2016年 コラム・つぶやき 勉強法(二次試験)

フレームワーク使用上の注意

フレームワークを使った分析は、二次試験の解答に不可欠です。しかし、フレームワークの特性と、それを用いる目的を間違えると、必ずしも適切な解答にたどり着くことができません。

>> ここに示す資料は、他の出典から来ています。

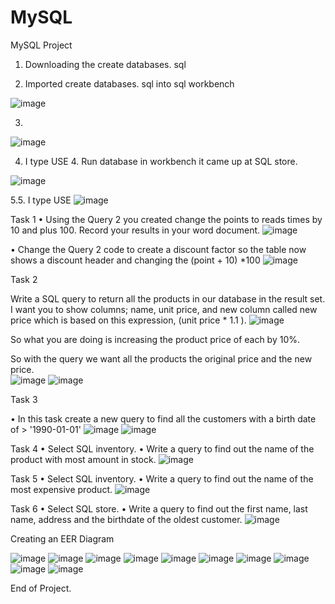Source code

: # MySQL
MySQL Project
1.	Downloading the create databases. sql

2.	Imported create databases. sql into sql workbench 

![image](https://user-images.githubusercontent.com/103393876/232200992-007f06a8-677a-44b8-9c97-b72db2b3965f.png)

3.	
![image](https://user-images.githubusercontent.com/103393876/232199288-ac83cf7c-eaa9-417b-b935-853855cecfc8.png)

4.	I type USE 4.	Run database in workbench it came up at SQL store.

![image](https://user-images.githubusercontent.com/103393876/232201019-bc2b9055-39fd-4b94-8e85-30473b78f5a4.png)

5.5.	I type USE 
![image](https://user-images.githubusercontent.com/103393876/232201053-fda8e518-4c8c-4f95-8758-d0eaac6dccc5.png)

Task 1
•	Using the Query 2 you created change the points to reads times by 10 and plus 100. Record your results in your word document. 
![image](https://user-images.githubusercontent.com/103393876/232201074-b6597ace-872a-4720-8a15-6557003753dc.png)


•	Change the Query 2 code to create a discount factor so the table now shows a discount header and changing the (point + 10) *100
![image](https://user-images.githubusercontent.com/103393876/232201083-49331e53-dc48-4719-8fd6-421591d11803.png)

Task 2

Write a SQL query to return all the products in our database in the result set. I want you to show columns; name, unit price, and new column called new price which is based on this expression, (unit price * 1.1 ). 
 ![image](https://user-images.githubusercontent.com/103393876/232198784-210d342c-fbfb-4ff3-aa04-7d65e6aa6a88.png)

   So what you are doing is increasing the product price of each by 10%. 

   So with the query we want all the products the original price and the new price.  
![image](https://user-images.githubusercontent.com/103393876/232201096-e67cd547-bba3-4b07-9916-d3003712d83e.png)
![image](https://user-images.githubusercontent.com/103393876/232201109-83aceaa1-b69c-455b-ad59-1b3845a7035a.png)

Task 3

•	In this task create a new query to find all the customers with a birth date of > '1990-01-01'
![image](https://user-images.githubusercontent.com/103393876/232201118-364fae20-f224-4c60-bedf-e5c5d82e132d.png)
![image](https://user-images.githubusercontent.com/103393876/232201143-9c4a6b6d-b446-4000-8108-65cb835fabb9.png)

Task 4
•	Select SQL inventory.
•	Write a query to find out the name of the product with most amount in stock.
![image](https://user-images.githubusercontent.com/103393876/232201146-6b891a02-891f-4dd0-885b-c218051d24b6.png)

Task 5
•	Select SQL inventory.
•	Write a query to find out the name of the most expensive product.
![image](https://user-images.githubusercontent.com/103393876/232201126-75048714-1f49-4cc1-a42f-4980ca541f98.png)

Task 6
•	Select SQL store.
•	Write a query to find out the first name, last name, address and the birthdate of the oldest customer.
![image](https://user-images.githubusercontent.com/103393876/232201149-0670bb84-fb8c-4a14-b3cf-ec2e9402c588.png)

Creating an EER Diagram

![image](https://user-images.githubusercontent.com/103393876/232198896-bc95c857-805b-40d8-bfc0-d0bd01454063.png)
![image](https://user-images.githubusercontent.com/103393876/232198910-262823ec-b1a4-4444-bc84-fa5341b692bb.png)
![image](https://user-images.githubusercontent.com/103393876/232198939-1aecbb5d-a962-463c-88f7-1cd4ef9227f9.png)
![image](https://user-images.githubusercontent.com/103393876/232199082-6a7e1a59-42f6-43e6-b8ea-c69a57b50af3.png)
![image](https://user-images.githubusercontent.com/103393876/232199123-fd63de9f-1f54-4cdd-a4e6-21b60ce6729b.png)
![image](https://user-images.githubusercontent.com/103393876/232199024-06cd4815-78a0-456f-80fc-ccfd4e7106b7.png)
![image](https://user-images.githubusercontent.com/103393876/232199130-8ee33ea6-793d-4fa3-aaf2-2f78e5a05304.png)
![image](https://user-images.githubusercontent.com/103393876/232199137-52e31d21-5aab-4cc6-aa91-ac1ff8568b84.png)
![image](https://user-images.githubusercontent.com/103393876/232199150-af360cf2-5ef6-4f5d-8595-e799492f5796.png)
![image](https://user-images.githubusercontent.com/103393876/232199163-b155500d-1b72-423f-97fc-b1328e7ac84b.png)

 End of Project.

SWOT分析を例として取り上げて考えてみます。このコラムをご覧の皆さんにとっては当たり前のことですが、SWOT分析は、事例企業の経営資源や経営環境を強み、弱み、機会、脅威に分類してそれらの要素を抽出するためのフレームワーク分析です。ここまで書いてきたことの中で、すでにフレームワークを使い場合の注意点が含まれていることにお気づきでしょうか。SWOT分析は「要素を抽出する」ための分析だということです。そしてSWOT分析で抽出された要素は、あくまでも内部環境と外部環境の特性について述べた「だけ」のものです。

平成25年事例2の第1問で、事例企業は副社長の就任前、売上の拡大は見込めないまでも小規模企業として存続できた理由について問われています。解答方針の大枠は、事例企業の強みが事業存続にとって肯定的に働いたからだと考えられますので、事例企業の強みを解答に当てはめるという方向性は正しいでしょう。しかし、ここで「柔らかな食感」や「代々の味を守ること」、「事例企業のさつま揚げは冷蔵で7日間保存がきくこと」という「強み」を解答で列挙することだけは問いに答えたことになりません。これらはあくまでも事例企業やその製品の「強み」以上の何物でもないのです。この問題で解答すべきは、そのような強みを支持する「(地元の)固定客が存在していたこと」です。この要素が含まれていない限り、この問題で高い得点を獲得することは難しいでしょう。もしこの事例で、「事例企業はどのような営業戦略を採用すべきか」という問題が出されたとするなら、強みの要素について、それを自社開発や他社との共同で「製品化」し、「地元の顧客」や「新規顧客」に「このように」販売するという内容まで書かれていなくてはいけません。

今回はSWOT分析を例に、フレームワークを用いる際の注意点について申し上げました。SWOTの他にも、多くのフレームワークがあり、フレームワークにはそれぞれの特性があります。皆さんは二次試験の解答の際に、適切なフレームワークを選択することが求められます。その時は、使おうとするフレームワークで何ができるのかについて、あらかじめ落ち着いて確認していただきたいと思います。